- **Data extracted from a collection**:
◇ ◇ ◇ ◇ ◇
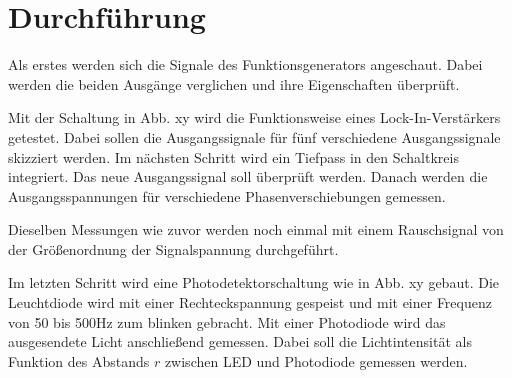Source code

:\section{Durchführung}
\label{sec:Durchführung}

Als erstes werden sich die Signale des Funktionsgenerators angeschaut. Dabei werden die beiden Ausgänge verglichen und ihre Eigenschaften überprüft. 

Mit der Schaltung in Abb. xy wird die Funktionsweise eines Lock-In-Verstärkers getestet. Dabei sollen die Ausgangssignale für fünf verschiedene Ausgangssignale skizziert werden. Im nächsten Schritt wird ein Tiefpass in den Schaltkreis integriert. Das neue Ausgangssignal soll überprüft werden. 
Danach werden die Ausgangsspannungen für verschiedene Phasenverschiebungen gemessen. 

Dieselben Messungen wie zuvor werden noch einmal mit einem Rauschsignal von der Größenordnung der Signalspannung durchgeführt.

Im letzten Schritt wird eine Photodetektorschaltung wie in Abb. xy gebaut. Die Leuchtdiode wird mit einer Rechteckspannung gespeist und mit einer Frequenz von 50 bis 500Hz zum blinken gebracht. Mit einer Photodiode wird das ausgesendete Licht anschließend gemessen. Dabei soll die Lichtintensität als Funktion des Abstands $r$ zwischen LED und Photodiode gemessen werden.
◇ ◇ ◇ ◇ ◇
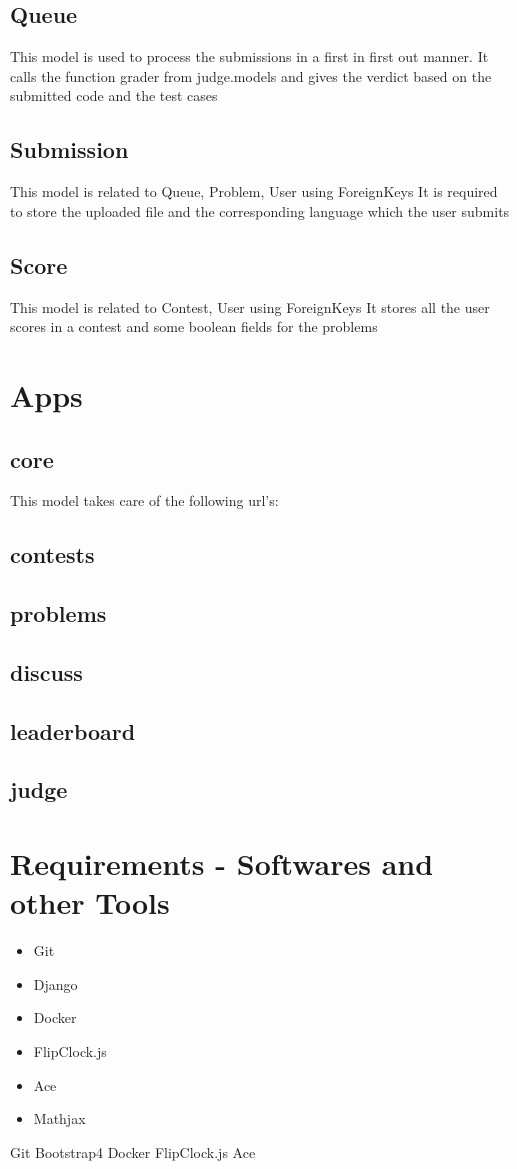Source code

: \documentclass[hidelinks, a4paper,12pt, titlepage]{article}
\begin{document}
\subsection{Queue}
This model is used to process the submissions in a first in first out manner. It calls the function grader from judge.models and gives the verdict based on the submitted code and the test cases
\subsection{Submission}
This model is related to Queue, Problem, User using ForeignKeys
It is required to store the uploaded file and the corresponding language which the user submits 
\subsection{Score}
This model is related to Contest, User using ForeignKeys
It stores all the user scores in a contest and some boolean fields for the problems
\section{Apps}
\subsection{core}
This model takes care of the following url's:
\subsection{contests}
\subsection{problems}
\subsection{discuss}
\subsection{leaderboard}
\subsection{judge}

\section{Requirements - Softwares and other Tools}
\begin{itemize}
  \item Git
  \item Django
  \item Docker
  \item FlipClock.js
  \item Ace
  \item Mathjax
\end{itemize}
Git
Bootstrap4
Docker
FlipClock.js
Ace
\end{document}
◇ ◇ ◇ ◇ ◇
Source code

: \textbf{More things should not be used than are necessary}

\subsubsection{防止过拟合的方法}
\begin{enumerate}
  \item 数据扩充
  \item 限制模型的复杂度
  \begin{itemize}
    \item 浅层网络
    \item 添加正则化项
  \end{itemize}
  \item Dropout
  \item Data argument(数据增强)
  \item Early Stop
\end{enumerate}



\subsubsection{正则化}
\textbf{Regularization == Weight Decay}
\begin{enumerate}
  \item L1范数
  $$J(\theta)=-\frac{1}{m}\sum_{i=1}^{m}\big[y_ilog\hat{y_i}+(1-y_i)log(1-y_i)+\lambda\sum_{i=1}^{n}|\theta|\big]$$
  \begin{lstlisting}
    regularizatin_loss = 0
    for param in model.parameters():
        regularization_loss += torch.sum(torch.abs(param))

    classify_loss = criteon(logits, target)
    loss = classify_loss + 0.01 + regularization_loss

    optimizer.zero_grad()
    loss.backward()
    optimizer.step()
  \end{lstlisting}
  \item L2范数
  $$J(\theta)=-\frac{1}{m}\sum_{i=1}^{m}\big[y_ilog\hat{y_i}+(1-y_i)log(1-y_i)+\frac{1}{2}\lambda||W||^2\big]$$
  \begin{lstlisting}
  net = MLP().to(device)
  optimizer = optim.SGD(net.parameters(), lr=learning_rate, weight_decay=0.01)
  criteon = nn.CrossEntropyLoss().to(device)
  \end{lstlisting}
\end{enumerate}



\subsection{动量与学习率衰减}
◇ ◇ ◇ ◇ ◇
- **WHAT TO PRODUCE**: Filter the entries above down to the lines that contain the word "device".

- **RESULT FOR THIS EXERCISE**:
  net = MLP().to(device)
  criteon = nn.CrossEntropyLoss().to(device)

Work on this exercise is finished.